Material for the task Block Start
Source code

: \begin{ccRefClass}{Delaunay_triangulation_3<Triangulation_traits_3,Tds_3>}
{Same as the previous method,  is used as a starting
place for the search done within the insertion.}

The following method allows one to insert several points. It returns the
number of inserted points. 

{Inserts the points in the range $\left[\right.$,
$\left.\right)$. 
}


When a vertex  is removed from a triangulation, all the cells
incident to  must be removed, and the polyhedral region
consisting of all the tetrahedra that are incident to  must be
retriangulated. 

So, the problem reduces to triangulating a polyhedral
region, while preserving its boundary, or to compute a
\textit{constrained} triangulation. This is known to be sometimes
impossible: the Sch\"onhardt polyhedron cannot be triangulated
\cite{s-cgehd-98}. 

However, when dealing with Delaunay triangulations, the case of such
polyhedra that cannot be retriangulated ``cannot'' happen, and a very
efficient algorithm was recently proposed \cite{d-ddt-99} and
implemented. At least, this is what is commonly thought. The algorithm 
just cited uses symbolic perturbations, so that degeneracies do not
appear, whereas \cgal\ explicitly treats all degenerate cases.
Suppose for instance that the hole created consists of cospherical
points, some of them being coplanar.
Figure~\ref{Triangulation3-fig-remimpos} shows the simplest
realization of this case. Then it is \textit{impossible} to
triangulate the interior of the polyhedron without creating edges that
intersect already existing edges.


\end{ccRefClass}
Material for the task Block End
Material for the task Block Start
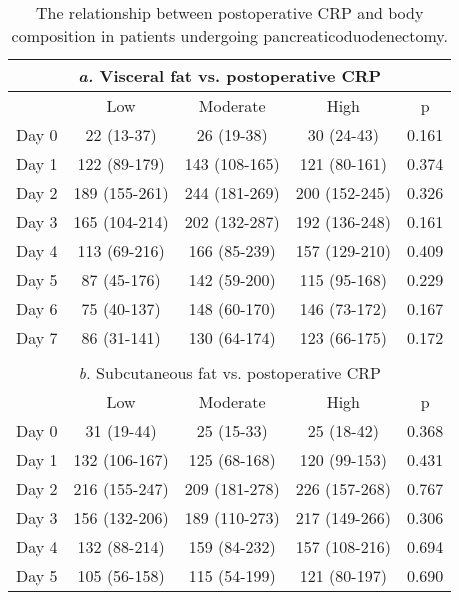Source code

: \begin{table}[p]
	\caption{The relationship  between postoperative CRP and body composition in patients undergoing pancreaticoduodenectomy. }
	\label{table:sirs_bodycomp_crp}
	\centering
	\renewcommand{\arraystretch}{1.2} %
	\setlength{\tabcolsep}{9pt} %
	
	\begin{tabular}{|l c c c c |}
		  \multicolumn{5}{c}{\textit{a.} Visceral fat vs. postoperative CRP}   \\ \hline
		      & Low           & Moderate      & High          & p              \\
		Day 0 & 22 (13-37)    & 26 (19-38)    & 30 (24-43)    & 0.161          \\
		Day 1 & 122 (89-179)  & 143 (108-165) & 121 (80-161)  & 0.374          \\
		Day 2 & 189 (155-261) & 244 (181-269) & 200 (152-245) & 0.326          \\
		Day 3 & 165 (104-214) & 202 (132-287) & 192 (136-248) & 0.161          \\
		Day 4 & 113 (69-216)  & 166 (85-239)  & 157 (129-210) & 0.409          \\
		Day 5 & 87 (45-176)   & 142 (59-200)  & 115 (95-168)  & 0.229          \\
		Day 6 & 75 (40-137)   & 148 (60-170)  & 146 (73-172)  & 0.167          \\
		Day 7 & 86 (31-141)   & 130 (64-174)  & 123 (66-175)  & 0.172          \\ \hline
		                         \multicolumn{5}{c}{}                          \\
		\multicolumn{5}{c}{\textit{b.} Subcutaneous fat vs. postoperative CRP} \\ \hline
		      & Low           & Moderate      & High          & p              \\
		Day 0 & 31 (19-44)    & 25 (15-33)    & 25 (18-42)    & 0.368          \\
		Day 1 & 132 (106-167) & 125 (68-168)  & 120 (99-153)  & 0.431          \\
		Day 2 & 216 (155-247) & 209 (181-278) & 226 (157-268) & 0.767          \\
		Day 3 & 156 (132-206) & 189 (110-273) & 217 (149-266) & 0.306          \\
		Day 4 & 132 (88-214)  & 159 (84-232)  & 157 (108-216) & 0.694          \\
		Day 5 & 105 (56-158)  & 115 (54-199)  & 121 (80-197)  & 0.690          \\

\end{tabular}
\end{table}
Material for the task Block End
Material for the task Block Start
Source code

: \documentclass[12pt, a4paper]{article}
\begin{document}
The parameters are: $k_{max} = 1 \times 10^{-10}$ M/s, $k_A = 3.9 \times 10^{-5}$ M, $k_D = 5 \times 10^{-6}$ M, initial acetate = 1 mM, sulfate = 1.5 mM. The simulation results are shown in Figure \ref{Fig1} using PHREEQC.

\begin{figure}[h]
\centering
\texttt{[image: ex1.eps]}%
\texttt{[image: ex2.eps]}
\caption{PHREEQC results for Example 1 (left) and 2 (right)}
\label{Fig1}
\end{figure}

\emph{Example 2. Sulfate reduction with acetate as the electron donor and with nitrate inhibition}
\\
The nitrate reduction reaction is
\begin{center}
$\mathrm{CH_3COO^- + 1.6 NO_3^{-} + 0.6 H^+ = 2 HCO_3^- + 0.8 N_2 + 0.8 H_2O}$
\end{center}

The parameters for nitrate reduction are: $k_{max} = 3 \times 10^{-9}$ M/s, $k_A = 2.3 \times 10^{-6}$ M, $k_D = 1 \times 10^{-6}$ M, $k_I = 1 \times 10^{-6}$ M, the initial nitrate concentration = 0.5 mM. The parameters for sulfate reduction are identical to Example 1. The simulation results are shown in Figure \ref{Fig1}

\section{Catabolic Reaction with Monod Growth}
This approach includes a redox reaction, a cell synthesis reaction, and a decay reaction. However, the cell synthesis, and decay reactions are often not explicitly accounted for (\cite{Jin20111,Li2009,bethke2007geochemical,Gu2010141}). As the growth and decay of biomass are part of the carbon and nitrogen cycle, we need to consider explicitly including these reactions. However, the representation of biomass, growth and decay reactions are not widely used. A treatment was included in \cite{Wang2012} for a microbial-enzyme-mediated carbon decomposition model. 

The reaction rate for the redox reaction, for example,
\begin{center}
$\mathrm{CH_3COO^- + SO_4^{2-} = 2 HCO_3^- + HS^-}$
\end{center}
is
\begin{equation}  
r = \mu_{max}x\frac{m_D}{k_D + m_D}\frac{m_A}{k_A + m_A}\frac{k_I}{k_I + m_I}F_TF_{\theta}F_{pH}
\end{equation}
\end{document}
Material for the task Block End
Copy out all lines from the material above that contain the string "region".

incident to  must be removed, and the polyhedral region
region, while preserving its boundary, or to compute a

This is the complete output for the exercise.